**Work order**
Unless it is a picture, every line from the start of the entries through the line with "## 🧠 Overview" must be retyped exactly.

Items listed in a dataset
--- START ---

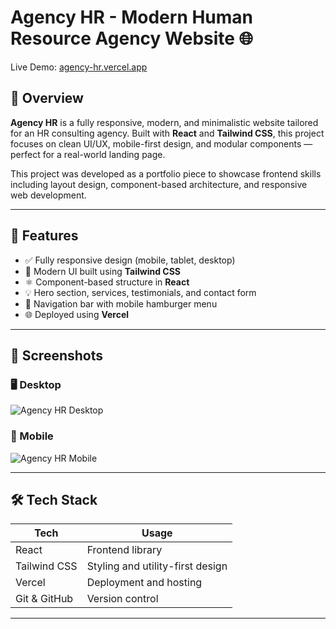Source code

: # Agency HR - Modern Human Resource Agency Website 🌐

Live Demo: [agency-hr.vercel.app](https://agency-hr.vercel.app/)

## 🧠 Overview

**Agency HR** is a fully responsive, modern, and minimalistic website tailored for an HR consulting agency. Built with **React** and **Tailwind CSS**, this project focuses on clean UI/UX, mobile-first design, and modular components — perfect for a real-world landing page.

This project was developed as a portfolio piece to showcase frontend skills including layout design, component-based architecture, and responsive web development.

---

## 🚀 Features

- ✅ Fully responsive design (mobile, tablet, desktop)
- 🎨 Modern UI built using **Tailwind CSS**
- ⚛️ Component-based structure in **React**
- 💡 Hero section, services, testimonials, and contact form
- 🧭 Navigation bar with mobile hamburger menu
- 🌐 Deployed using **Vercel**

---

## 📸 Screenshots

### 🖥️ Desktop
![Agency HR Desktop](https://via.placeholder.com/1200x700.png?text=Agency+HR+Website+Desktop+View)

### 📱 Mobile
![Agency HR Mobile](https://via.placeholder.com/400x800.png?text=Agency+HR+Website+Mobile+View)

---

## 🛠 Tech Stack

| Tech         | Usage                              |
|--------------|------------------------------------|
| React        | Frontend library                   |
| Tailwind CSS | Styling and utility-first design   |
| Vercel       | Deployment and hosting             |
| Git & GitHub | Version control                    |

---



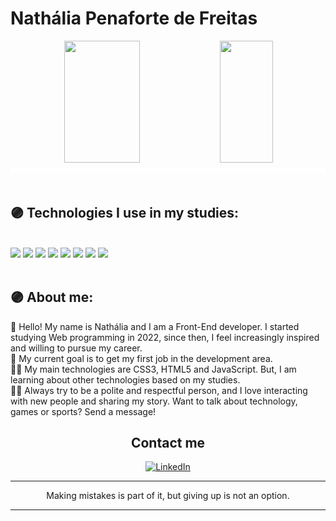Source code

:#  **Nathália Penaforte de Freitas**<br>

<div align='center'>
 
<div align="center">  
  
  <img width="49%" height="195px" src="https://github-readme-stats.vercel.app/api?username=penafortee&show_icons=true&count_private=true&title_color=80F7D4&icon_color=9d00ff&text_color=c9d1d9&bg_color=0d1117&border_color=fff0"/> 
  
  <img width="41%" height="195px" src="https://github-readme-stats.vercel.app/api/top-langs/?username=penafortee&layout=compact&title_color=80F7D4&text_color=fff&bg_color=0d1117&border_color=fff0"/>
  
</div>

</div>

<img src="./img/3.svg" width="100%" height="8px"/>

<div><br />

## 🟣 Technologies I use in my studies:

<br />

 <div>
	<img height='60' src="https://cdn.jsdelivr.net/gh/devicons/devicon/icons/html5/html5-original.svg" />
	<img height='60' src="https://cdn.jsdelivr.net/gh/devicons/devicon/icons/css3/css3-original.svg" />
	<img height='60' src="https://cdn.jsdelivr.net/gh/devicons/devicon/icons/javascript/javascript-original.svg" />
	<img height='60' src="https://cdn.jsdelivr.net/gh/devicons/devicon/icons/react/react-original-wordmark.svg" />
	<img height='60' src="https://cdn.jsdelivr.net/gh/devicons/devicon/icons/bootstrap/bootstrap-original-wordmark.svg" />
	<img height='60' src="https://cdn.jsdelivr.net/gh/devicons/devicon/icons/github/github-original.svg" />
	<img height='60' src="https://cdn.jsdelivr.net/gh/devicons/devicon/icons/git/git-original.svg" />
	<img height='60' src="https://cdn.jsdelivr.net/gh/devicons/devicon/icons/windows8/windows8-original.svg" />
<br>
<br>

</div>
</div>

## 🟣 About me:

👋 Hello! My name is Nathália and I am a Front-End developer. I started studying Web programming in 2022, since then, I feel increasingly inspired and willing to pursue my career.<br>
🧠 My current goal is to get my first job in the development area.<br>
🧑‍💻 My main technologies are CSS3, HTML5 and JavaScript. But, I am learning about other technologies based on my studies.<br>
🧑🏻 Always try to be a polite and respectful person, and I love interacting with new people and sharing my story. Want to talk about technology, games or sports? Send a message!<br>

<h2 align='center'>Contact me</h2>

<div align='center'>

[![LinkedIn](https://img.shields.io/badge/linkedin-%230077B5.svg?style=for-the-badge&logo=linkedin&logoColor=white)](https://www.linkedin.com/in/nathalia-freitas-1644031b3/)
<hr>
Making mistakes is part of it, but giving up is not an option.
<hr>
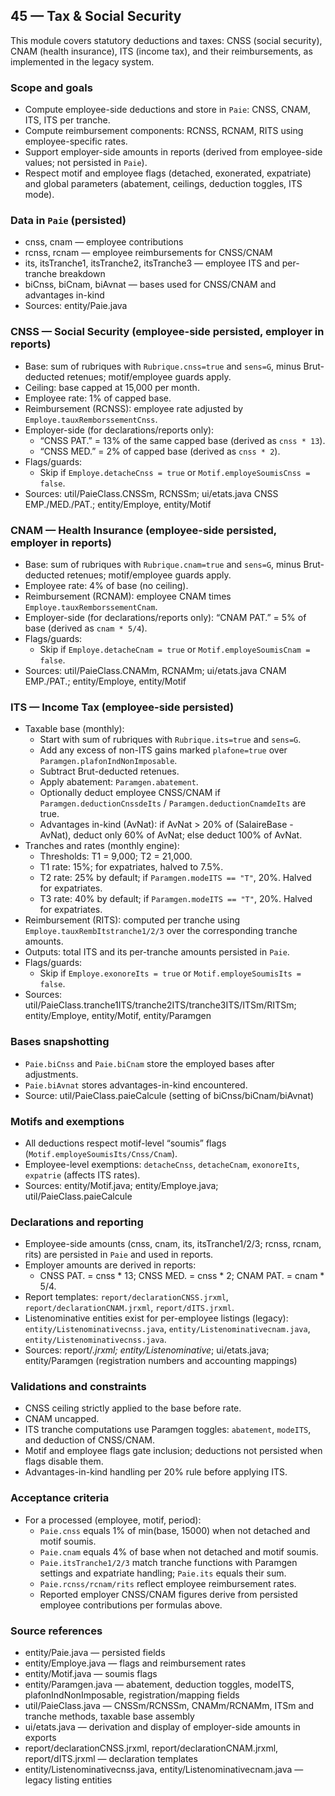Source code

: ## 45 — Tax & Social Security

This module covers statutory deductions and taxes: CNSS (social security), CNAM (health insurance), ITS (income tax), and their reimbursements, as implemented in the legacy system.

### Scope and goals
- Compute employee-side deductions and store in `Paie`: CNSS, CNAM, ITS, ITS per tranche.
- Compute reimbursement components: RCNSS, RCNAM, RITS using employee-specific rates.
- Support employer-side amounts in reports (derived from employee-side values; not persisted in `Paie`).
- Respect motif and employee flags (detached, exonerated, expatriate) and global parameters (abatement, ceilings, deduction toggles, ITS mode).

### Data in `Paie` (persisted)
- cnss, cnam — employee contributions
- rcnss, rcnam — employee reimbursements for CNSS/CNAM
- its, itsTranche1, itsTranche2, itsTranche3 — employee ITS and per-tranche breakdown
- biCnss, biCnam, biAvnat — bases used for CNSS/CNAM and advantages in-kind
- Sources: entity/Paie.java

### CNSS — Social Security (employee-side persisted, employer in reports)
- Base: sum of rubriques with `Rubrique.cnss=true` and `sens=G`, minus Brut-deducted retenues; motif/employee guards apply.
- Ceiling: base capped at 15,000 per month.
- Employee rate: 1% of capped base.
- Reimbursement (RCNSS): employee rate adjusted by `Employe.tauxRemborssementCnss`.
- Employer-side (for declarations/reports only):
  - “CNSS PAT.” = 13% of the same capped base (derived as `cnss * 13`).
  - “CNSS MED.” = 2% of capped base (derived as `cnss * 2`).
- Flags/guards:
  - Skip if `Employe.detacheCnss = true` or `Motif.employeSoumisCnss = false`.
- Sources: util/PaieClass.CNSSm, RCNSSm; ui/etats.java CNSS EMP./MED./PAT.; entity/Employe, entity/Motif

### CNAM — Health Insurance (employee-side persisted, employer in reports)
- Base: sum of rubriques with `Rubrique.cnam=true` and `sens=G`, minus Brut-deducted retenues; motif/employee guards apply.
- Employee rate: 4% of base (no ceiling).
- Reimbursement (RCNAM): employee CNAM times `Employe.tauxRemborssementCnam`.
- Employer-side (for declarations/reports only): “CNAM PAT.” = 5% of base (derived as `cnam * 5/4`).
- Flags/guards:
  - Skip if `Employe.detacheCnam = true` or `Motif.employeSoumisCnam = false`.
- Sources: util/PaieClass.CNAMm, RCNAMm; ui/etats.java CNAM EMP./PAT.; entity/Employe, entity/Motif

### ITS — Income Tax (employee-side persisted)
- Taxable base (monthly):
  - Start with sum of rubriques with `Rubrique.its=true` and `sens=G`.
  - Add any excess of non-ITS gains marked `plafone=true` over `Paramgen.plafonIndNonImposable`.
  - Subtract Brut-deducted retenues.
  - Apply abatement: `Paramgen.abatement`.
  - Optionally deduct employee CNSS/CNAM if `Paramgen.deductionCnssdeIts` / `Paramgen.deductionCnamdeIts` are true.
  - Advantages in-kind (AvNat): if AvNat > 20% of (SalaireBase - AvNat), deduct only 60% of AvNat; else deduct 100% of AvNat.
- Tranches and rates (monthly engine):
  - Thresholds: T1 = 9,000; T2 = 21,000.
  - T1 rate: 15%; for expatriates, halved to 7.5%.
  - T2 rate: 25% by default; if `Paramgen.modeITS == "T"`, 20%. Halved for expatriates.
  - T3 rate: 40% by default; if `Paramgen.modeITS == "T"`, 20%. Halved for expatriates.
- Reimbursement (RITS): computed per tranche using `Employe.tauxRembItstranche1/2/3` over the corresponding tranche amounts.
- Outputs: total ITS and its per-tranche amounts persisted in `Paie`.
- Flags/guards:
  - Skip if `Employe.exonoreIts = true` or `Motif.employeSoumisIts = false`.
- Sources: util/PaieClass.tranche1ITS/tranche2ITS/tranche3ITS/ITSm/RITSm; entity/Employe, entity/Motif, entity/Paramgen

### Bases snapshotting
- `Paie.biCnss` and `Paie.biCnam` store the employed bases after adjustments.
- `Paie.biAvnat` stores advantages-in-kind encountered.
- Source: util/PaieClass.paieCalcule (setting of biCnss/biCnam/biAvnat)

### Motifs and exemptions
- All deductions respect motif-level “soumis” flags (`Motif.employeSoumisIts/Cnss/Cnam`).
- Employee-level exemptions: `detacheCnss`, `detacheCnam`, `exonoreIts`, `expatrie` (affects ITS rates).
- Sources: entity/Motif.java; entity/Employe.java; util/PaieClass.paieCalcule

### Declarations and reporting
- Employee-side amounts (cnss, cnam, its, itsTranche1/2/3; rcnss, rcnam, rits) are persisted in `Paie` and used in reports.
- Employer amounts are derived in reports:
  - CNSS PAT. = cnss * 13; CNSS MED. = cnss * 2; CNAM PAT. = cnam * 5/4.
- Report templates: `report/declarationCNSS.jrxml`, `report/declarationCNAM.jrxml`, `report/dITS.jrxml`.
- Listenominative entities exist for per-employee listings (legacy): `entity/Listenominativecnss.java`, `entity/Listenominativecnam.java`, `entity/Listenominativecnss.java`.
- Sources: report/*.jrxml; entity/Listenominative*; ui/etats.java; entity/Paramgen (registration numbers and accounting mappings)

### Validations and constraints
- CNSS ceiling strictly applied to the base before rate.
- CNAM uncapped.
- ITS tranche computations use Paramgen toggles: `abatement`, `modeITS`, and deduction of CNSS/CNAM.
- Motif and employee flags gate inclusion; deductions not persisted when flags disable them.
- Advantages-in-kind handling per 20% rule before applying ITS.

### Acceptance criteria
- For a processed (employee, motif, period):
  - `Paie.cnss` equals 1% of min(base, 15000) when not detached and motif soumis.
  - `Paie.cnam` equals 4% of base when not detached and motif soumis.
  - `Paie.itsTranche1/2/3` match tranche functions with Paramgen settings and expatriate handling; `Paie.its` equals their sum.
  - `Paie.rcnss/rcnam/rits` reflect employee reimbursement rates.
  - Reported employer CNSS/CNAM figures derive from persisted employee contributions per formulas above.

### Source references
- entity/Paie.java — persisted fields
- entity/Employe.java — flags and reimbursement rates
- entity/Motif.java — soumis flags
- entity/Paramgen.java — abatement, deduction toggles, modeITS, plafonIndNonImposable, registration/mapping fields
- util/PaieClass.java — CNSSm/RCNSSm, CNAMm/RCNAMm, ITSm and tranche methods, taxable base assembly
- ui/etats.java — derivation and display of employer-side amounts in exports
- report/declarationCNSS.jrxml, report/declarationCNAM.jrxml, report/dITS.jrxml — declaration templates
- entity/Listenominativecnss.java, entity/Listenominativecnam.java — legacy listing entities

--- END ---

**Written answer**
Source code

: # Agency HR - Modern Human Resource Agency Website 🌐

Live Demo: [agency-hr.vercel.app](https://agency-hr.vercel.app/)

## 🧠 Overview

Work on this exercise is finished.